Stored records:
┄┄┄┄┄┄┄┄┄┄┄┄┄┄┄┄┄┄┄┄

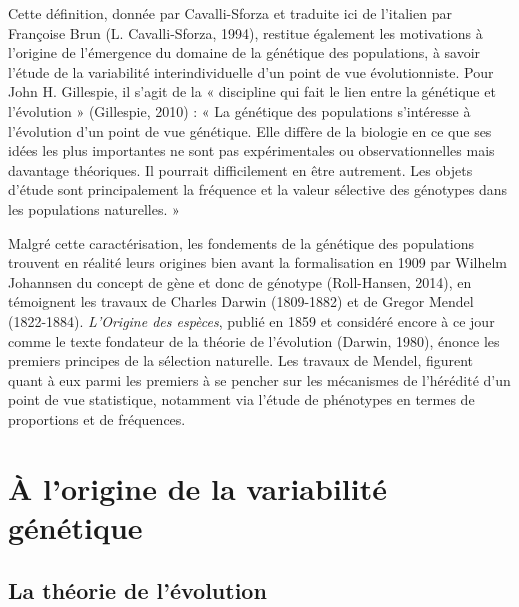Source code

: \documentclass[12pt,twoside]{ugathesis}
\begin{document}
Cette définition, donnée par Cavalli-Sforza et traduite ici de l'italien
par Françoise Brun (L. Cavalli-Sforza, 1994), restitue également les
motivations à l'origine de l'émergence du domaine de la génétique des
populations, à savoir l'étude de la variabilité interindividuelle d'un
point de vue évolutionniste. Pour John H. Gillespie, il s'agit de la «
discipline qui fait le lien entre la génétique et l'évolution »
(Gillespie, 2010) : « La génétique des populations s'intéresse à
l'évolution d'un point de vue génétique. Elle diffère de la biologie en
ce que ses idées les plus importantes ne sont pas expérimentales ou
observationnelles mais davantage théoriques. Il pourrait difficilement
en être autrement. Les objets d'étude sont principalement la fréquence
et la valeur sélective des génotypes dans les populations naturelles. »

Malgré cette caractérisation, les fondements de la génétique des
populations trouvent en réalité leurs origines bien avant la
formalisation en 1909 par Wilhelm Johannsen du concept de gène et donc
de génotype (Roll-Hansen, 2014), en témoignent les travaux de Charles
Darwin (1809-1882) et de Gregor Mendel (1822-1884). \emph{L'Origine des
espèces}, publié en 1859 et considéré encore à ce jour comme le texte
fondateur de la théorie de l'évolution (Darwin, 1980), énonce les
premiers principes de la sélection naturelle. Les travaux de Mendel,
figurent quant à eux parmi les premiers à se pencher sur les mécanismes
de l'hérédité d'un point de vue statistique, notamment via l'étude de
phénotypes en termes de proportions et de fréquences.

\section{À l'origine de la variabilité
génétique}\label{a-lorigine-de-la-variabilite-genetique}

\subsection{La théorie de l'évolution}\label{la-theorie-de-levolution}
\end{document}
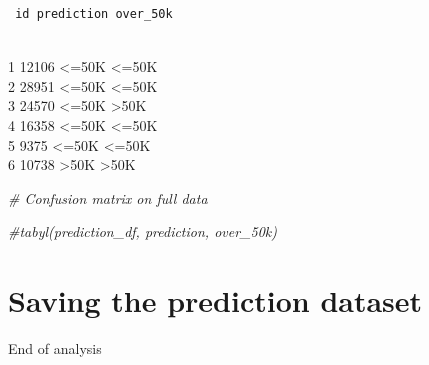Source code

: \documentclass[]{article}
\newenvironment{Shaded}{\begin{snugshade}}{\end{snugshade}}
\newcommand{\CommentTok}[1]{\textcolor[rgb]{0.56,0.35,0.01}{\textit{#1}}}
\newcommand{\KeywordTok}[1]{\textcolor[rgb]{0.13,0.29,0.53}{\textbf{#1}}}
\newcommand{\NormalTok}[1]{#1}
\newcommand{\OperatorTok}[1]{\textcolor[rgb]{0.81,0.36,0.00}{\textbf{#1}}}
\newcommand{\StringTok}[1]{\textcolor[rgb]{0.31,0.60,0.02}{#1}}
\begin{document}
\begin{verbatim}
 id prediction over_50k
\end{verbatim}

\\
1 12106 \textless{}=50K \textless{}=50K\\
2 28951 \textless{}=50K \textless{}=50K\\
3 24570 \textless{}=50K \textgreater{}50K\\
4 16358 \textless{}=50K \textless{}=50K\\
5 9375 \textless{}=50K \textless{}=50K\\
6 10738 \textgreater{}50K \textgreater{}50K

\begin{Shaded}
\begin{Highlighting}[]
\CommentTok{# Confusion matrix on full data}

\CommentTok{#tabyl(prediction_df, prediction, over_50k)}
\end{Highlighting}
\end{Shaded}

\hypertarget{saving-the-prediction-dataset}{%
\section{Saving the prediction
dataset}\label{saving-the-prediction-dataset}}

\begin{Shaded}
\end{Shaded}

End of analysis
\end{document}

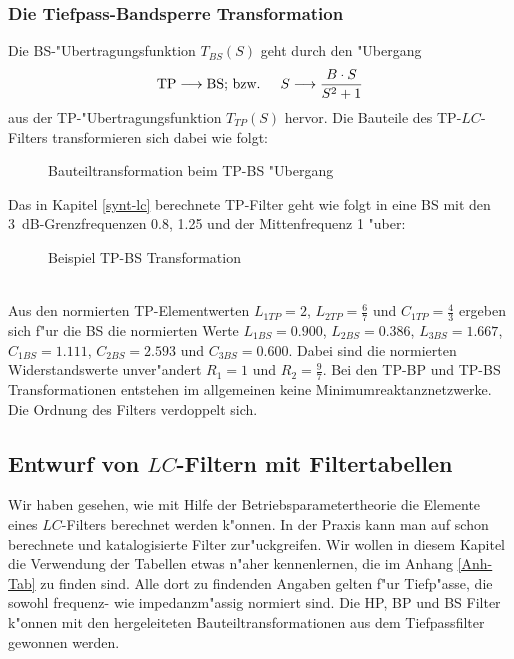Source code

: \subsubsection{Die Tiefpass-Bandsperre Transformation}
Die BS-"Ubertragungsfunktion $T_{BS}(S)$ geht durch den "Ubergang
\begin{eqnarray*}
{\rm TP}  \longrightarrow  {\rm BS}&\text{; bzw.   }& S  \longrightarrow  \frac{B \cdot S}{S^2 + 1}
\end{eqnarray*}
aus der TP-"Ubertragungsfunktion $T_{TP}(S)$ hervor. Die Bauteile
des TP-$LC$-Filters transformieren sich dabei wie folgt:
\begin{figure}[!htb]
\begin{center}
  \caption{Bauteiltransformation beim TP-BS "Ubergang}
\end{center}
\vspace*{-6mm}
\end{figure}
\bsp{}
Das in Kapitel \ref{synt-lc} berechnete TP-Filter geht wie folgt in eine BS
mit den 3~dB-Grenzfrequenzen 0.8, 1.25 und der Mittenfrequenz 1 "uber:
\begin{figure}[!htb]
\vspace*{-3mm}
\begin{center}
  \caption{Beispiel TP-BS Transformation}
\end{center}
\vspace*{-6mm}
\end{figure}\\
\nit Aus den normierten TP-Elementwerten $L_{1TP}=2$, $L_{2TP}=\frac{6}{7}$ und 
$C_{1TP}=\frac{4}{3}$ ergeben sich f"ur die BS die normierten Werte
$L_{1BS}=0.900$, $L_{2BS}=0.386$, $L_{3BS}=1.667$, $C_{1BS}=1.111$,
$C_{2BS}=2.593$ und $C_{3BS}=0.600$.  Dabei sind die normierten
Widerstandswerte unver"andert $R_1=1$ und $R_2=\frac{9}{7}$.  Bei den
TP-BP und TP-BS Transformationen entstehen im allgemeinen keine
Minimumreaktanznetzwerke. Die Ordnung
des Filters verdoppelt sich.
\subsection{Entwurf von {\boldmath $LC$}-Filtern mit Filtertabellen \label{ent-mit-tab}}
Wir haben gesehen, wie mit Hilfe der Betriebsparametertheorie die
Elemente eines $LC$-Filters berechnet werden k"onnen. In der Praxis kann
man auf schon berechnete und katalogisierte Filter zur"uckgreifen. Wir
wollen in diesem Kapitel die Verwendung der Tabellen etwas n"aher
kennenlernen, die im Anhang \ref{Anh-Tab} zu finden sind. Alle dort
zu findenden Angaben gelten f"ur Tiefp"asse, die sowohl frequenz- wie
impedanzm"assig normiert sind.  Die HP, BP und BS Filter k"onnen mit
den hergeleiteten Bauteiltransformationen aus dem Tiefpassfilter
gewonnen werden.
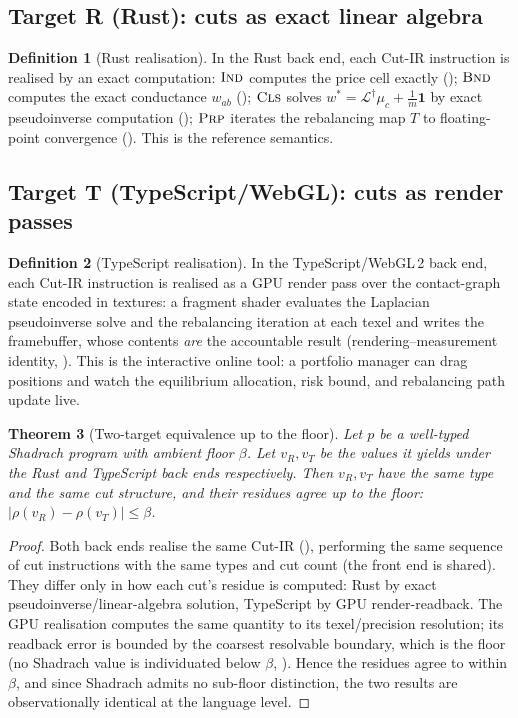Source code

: \documentclass[11pt,a4paper]{article}
\theoremstyle{thmstyle}
\newtheorem{theorem}{Theorem}[section]
\theoremstyle{definition}
\newtheorem{definition}[theorem]{Definition}
\theoremstyle{remark}
\newcommand{\wt}{w}
\newcommand{\flo}{\beta}
\newcommand{\res}{\rho}
\newcommand{\abs}[1]{\lvert#1\rvert}
\newcommand{\Lap}{\mathcal{L}}
\begin{document}
\subsection{Target R (Rust): cuts as exact linear algebra}

\begin{definition}[Rust realisation]
\label{def:rust-target}
In the Rust back end, each Cut-IR instruction is realised by an exact
computation: $\textsc{Ind}$ computes the price cell exactly
(); $\textsc{Bnd}$ computes the exact conductance
$\wt_{ab}$ (); $\textsc{Cls}$ solves
$w^\ast=\Lap^{\dagger}\mu_c+\tfrac1m\mathbf{1}$ by exact pseudoinverse
computation (); $\textsc{Prp}$ iterates the
rebalancing map $T$ to floating-point convergence
(). This is the reference semantics.
\end{definition}

\subsection{Target T (TypeScript/WebGL): cuts as render passes}

\begin{definition}[TypeScript realisation]
\label{def:ts-target}
In the TypeScript/WebGL\,2 back end, each Cut-IR instruction is realised
as a GPU render pass over the contact-graph state encoded in textures: a
fragment shader evaluates the Laplacian pseudoinverse solve and the
rebalancing iteration at each texel and writes the framebuffer, whose
contents \emph{are} the accountable result (rendering--measurement
identity, ). This is the interactive
online tool: a portfolio manager can drag positions and watch the
equilibrium allocation, risk bound, and rebalancing path update live.
\end{definition}

\begin{theorem}[Two-target equivalence up to the floor]
\label{thm:target-equiv}
Let $p$ be a well-typed Shadrach program with ambient floor $\flo$. Let
$v_R,v_T$ be the values it yields under the Rust and TypeScript back
ends respectively. Then $v_R,v_T$ have the same type and the same cut
structure, and their residues agree up to the floor:
$\abs{\res(v_R)-\res(v_T)}\le\flo$.
\end{theorem}

\begin{proof}
Both back ends realise the same Cut-IR (), performing the
same sequence of cut instructions with the same types and cut count
(the front end is shared). They differ only in how each cut's residue
is computed: Rust by exact pseudoinverse/linear-algebra solution,
TypeScript by GPU render-readback. The GPU realisation computes the
same quantity to its texel/precision resolution; its readback error is
bounded by the coarsest resolvable boundary, which is the floor (no
Shadrach value is individuated below $\flo$, ).
Hence the residues agree to within $\flo$, and since Shadrach admits no
sub-floor distinction, the two results are observationally identical at
the language level.
\end{proof}
\end{document}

┄┄┄┄┄┄┄┄┄┄┄┄┄┄┄┄┄┄┄┄

The answer should contain nothing but the lines from the top of the data above through the line containing "en être autrement.", copied exactly, with no images.

Source code

: \documentclass[12pt,twoside]{ugathesis}
\begin{document}
Cette définition, donnée par Cavalli-Sforza et traduite ici de l'italien
par Françoise Brun (L. Cavalli-Sforza, 1994), restitue également les
motivations à l'origine de l'émergence du domaine de la génétique des
populations, à savoir l'étude de la variabilité interindividuelle d'un
point de vue évolutionniste. Pour John H. Gillespie, il s'agit de la «
discipline qui fait le lien entre la génétique et l'évolution »
(Gillespie, 2010) : « La génétique des populations s'intéresse à
l'évolution d'un point de vue génétique. Elle diffère de la biologie en
ce que ses idées les plus importantes ne sont pas expérimentales ou
observationnelles mais davantage théoriques. Il pourrait difficilement
en être autrement. Les objets d'étude sont principalement la fréquence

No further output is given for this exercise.